Portanto, como consequência desta expansão industrial, nos anos

70 especialmente, São Paulo experimentou uma contínua marcha da

mancha urbana em direção à periferia (Taschner & Bógus, 2001). Esse

movimento foi protagonizado por um novo contingente migratório, es-

pecialmente de Minas Gerais e Bahia3, que se assentou nos arredores

da cidade e promoveu a expansão dessa franja periférica através da

autoconstrução e do loteamento privado e clandestino em áreas cada

vez mais distantes do centro. Nesse sentido, houve o que Silva (1998)

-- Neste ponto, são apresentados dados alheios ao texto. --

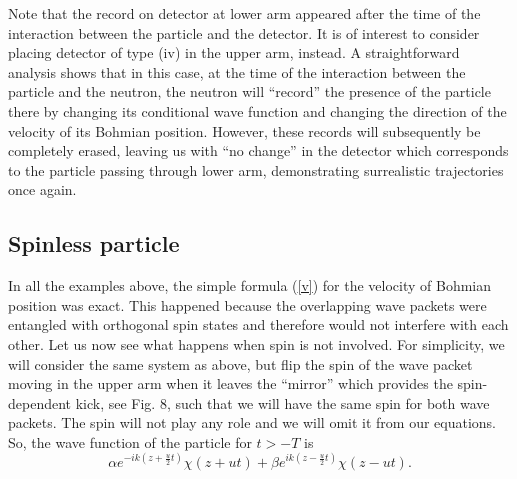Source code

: \documentclass[12pt,preprint,tightenlines]{elsarticle}
\begin{document}
Note that the record on detector at lower arm appeared after the
time of the interaction between the particle and the detector. It
is of interest to consider placing detector of type (iv) in the upper arm, instead. A straightforward analysis shows that in this case,
at the time of the interaction between the particle and the neutron,
the neutron will ``record'' the presence of the particle there by changing its conditional wave function and changing the direction
of the velocity of its Bohmian position. However, these records will subsequently
be completely erased, leaving us with ``no change'' in the detector
which corresponds to the particle  passing through
lower arm, demonstrating surrealistic trajectories once again.


\subsection{ Spinless particle}



In all the examples above, the simple formula (\ref{v}) for the velocity
of Bohmian position was exact. This happened because the overlapping
wave packets were entangled with orthogonal spin states and therefore would not interfere with each other. Let us now
see what happens when spin is not involved. For simplicity, we will
consider the same system as above, but flip the spin of the
wave packet moving in the upper arm when it leaves the ``mirror'' which provides the spin-dependent kick, see Fig. 8,
  such that we will have the same spin for both wave packets. The spin will not play any role and we will omit it from our equations.
So, the wave function of the particle for $t>-T$ is
 \begin{equation}
\alpha e^{-ik(z+\frac{u}{2}t)}\chi(z+ut)+\beta e^{ik(z-\frac{u}{2}t)}\chi(z-ut).\label{psioutnospin}
\end{equation}
\end{document}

chama de “um processo explosivo de transformação da vida urbana”,

sem qualquer mediação do poder público. Configurando, assim, a nova

periferia paulistana, segregada em relação ao centro. Desta forma, na

chegada à década de 80, é possível notar a formação de um contexto

urbano em que um centro com núcleos satisfatórios no que se refere à

qualidade de vida, onde reside a elite empresarial, a elite intelectual e

a pequena burguesia, é rodeado por uma periferia repleta de domicílios

pobres, onde residem o sub-proletariado, com infraestrutura deficiente

e poucas áreas verdes.

Esse retrato reproduz uma lógica comum nos hoje chamados polos

urbanos globais em que há evidentes contrastes entre as elites locais

3 Diz Mano Brown: “Errares, humanos est, grego ou troiano. Latim, tanto faz pra mim: ‘Fi’ de baiano”, em “Da ponte pra cá”, do disco “Nada como um dia após o outros dia”, Racionais Mcs, de 1998.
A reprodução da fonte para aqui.